→ **DATA FOR ANALYSIS**:
·····
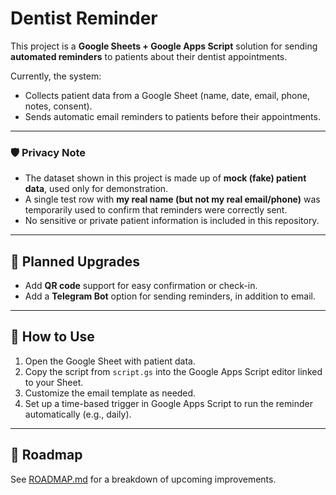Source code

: # Dentist Reminder

This project is a **Google Sheets + Google Apps Script** solution for sending **automated reminders** to patients about their dentist appointments.

Currently, the system:
- Collects patient data from a Google Sheet (name, date, email, phone, notes, consent).
- Sends automatic email reminders to patients before their appointments.

---

### 🛡 Privacy Note
- The dataset shown in this project is made up of **mock (fake) patient data**, used only for demonstration.  
- A single test row with **my real name (but not my real email/phone)** was temporarily used to confirm that reminders were correctly sent.  
- No sensitive or private patient information is included in this repository.

---

## 🚀 Planned Upgrades
- Add **QR code** support for easy confirmation or check-in.
- Add a **Telegram Bot** option for sending reminders, in addition to email.

---

## 📝 How to Use
1. Open the Google Sheet with patient data.  
2. Copy the script from `script.gs` into the Google Apps Script editor linked to your Sheet.  
3. Customize the email template as needed.  
4. Set up a time-based trigger in Google Apps Script to run the reminder automatically (e.g., daily).

---

## 📌 Roadmap
See [ROADMAP.md](ROADMAP.md) for a breakdown of upcoming improvements.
·····
Note how many lines of the listing above contain the string "from", and give that number with nothing added.

2